Methods: We conducted a community-based research project in collaboration with local community-based organizations. We trained ID women as peer research assistants (PRA); PRA implemented peer driven recruitment methods in addition to word-of-mouth and snowball sampling to recruit a purposive sample of ID women in Leogane, Haiti. We implemented a tablet-based cross-sectional survey with women 18 years old and over who were internally displaced (living in a tent, camp and/or different location than prior to the 2010 earthquake), capable of providing informed consent, and residing in Leogane or contiguous areas. Recruitment and survey implementation were conducted in Kreyol (local dialect). We conducted multivariate logistic regression analyses to examine structural, interpersonal and intrapersonal factors correlated with consistent condom use in the past month.

Results: Participants’ (n=175) mean age was 36.6 years old, the majority (>90%) were unemployed, and three-quarters reported eating one meal or less per day. We include 128 participants who reported sexual intercourse in the past month in our analyses. In logistic regression analyses adjusted for age and income, correlates of consistent condom use in the past month included: structural (meals per day [OR: 2.02, CI: 1.11-3.71, <0.05]; not experiencing physical violence [OR: 2.82, CI: 1.16-6.84, p<0.05]), interpersonal (sexual relationship power [OR: 1.12, CI: 1.03-1.22, p<0.01]; relationship duration over 1 year [OR: 0.18, CI: 0.05-0.58, p<0.01]); and intrapersonal (resilient coping [OR: 1.12, CI: 1.03-1.22, p<0.01]; poor self-rated health [OR: 3.25, CI: 1.05-10.02]; depression symptoms [OR: 0.62, CI: 0.47-0.81, p<0.001]) factors.

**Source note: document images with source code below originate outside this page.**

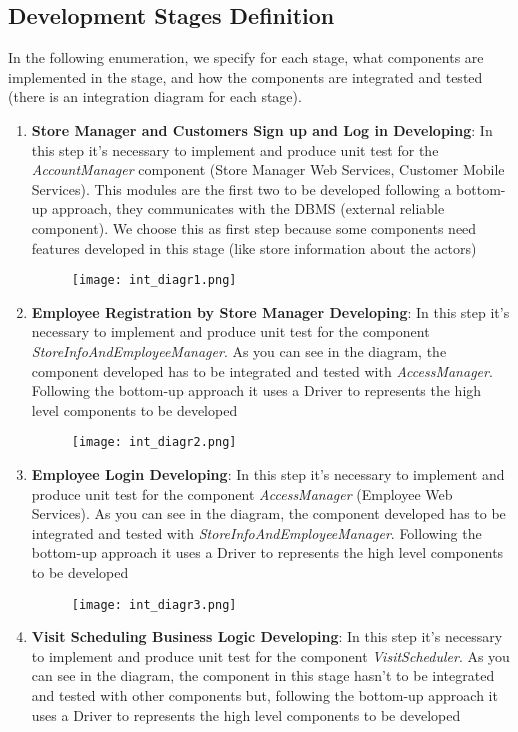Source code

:     \subsection{Development Stages Definition}
    In the following enumeration, we specify for each stage, what components are implemented in the stage, and how the components are integrated and tested (there is an integration diagram for each stage).        
    \begin{enumerate}
            \item \textbf{Store Manager and Customers Sign up and Log in Developing}: In this step it's necessary to implement and produce unit test for the \textit{AccountManager} component (Store Manager Web Services, Customer Mobile Services). This modules are the first two to be developed following a bottom-up approach, they communicates with the DBMS (external reliable component). We choose this as first step because some components need features developed in this stage (like store information about the actors) \begin{figure}[H]
                \centering
                \texttt{[image: int\_diagr1.png]}
            \end{figure}
            \item \textbf{Employee Registration by Store Manager Developing}: In this step it's necessary to implement and produce unit test for the component \textit{StoreInfoAndEmployeeManager}. As you can see in the diagram, the component developed has to be integrated and tested with \textit{AccessManager}. Following the bottom-up approach it uses a Driver to represents the high level components to be developed  \begin{figure}[H]
                \centering
                \texttt{[image: int\_diagr2.png]}
            \end{figure}
            \item \textbf{Employee Login Developing}: In this step it's necessary to implement and produce unit test for the component \textit{AccessManager} (Employee Web Services). As you can see in the diagram, the component developed has to be integrated and tested with \textit{StoreInfoAndEmployeeManager}. Following the bottom-up approach it uses a Driver to represents the high level components to be developed \begin{figure}[H]
                \centering
                \texttt{[image: int\_diagr3.png]}
            \end{figure}
            \item \textbf{Visit Scheduling Business Logic Developing}: In this step it's necessary to implement and produce unit test for the component \textit{VisitScheduler}. As you can see in the diagram, the component in this stage hasn't to be integrated and tested with other components but, following the bottom-up approach it uses a Driver to represents the high level components to be developed \begin{figure}[H]

\end{figure}
\end{enumerate}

Conclusions: This research highlights the salience of a multi-level approach to explore ID women’s HIV vulnerability across intra/interpersonal and structural domains. Consistent condom use was associated with food security, sexual relationship power, freedom from physical violence, resilient coping, and poor self-rated health. Inconsistent condom use was associated with being in a relationship for longer and experiencing depression. Implications for international social work include and extend beyond HIV prevention. HIV prevention initiatives can focus on perceived risk associated with relationship duration and self-rated health. Multi-level interventions can involve structural changes to challenge poverty, food insecurity and gender-based violence; meso-level strategies to build women’s sexual relationship power; and micro-level changes to promote resilient coping and reduce depression.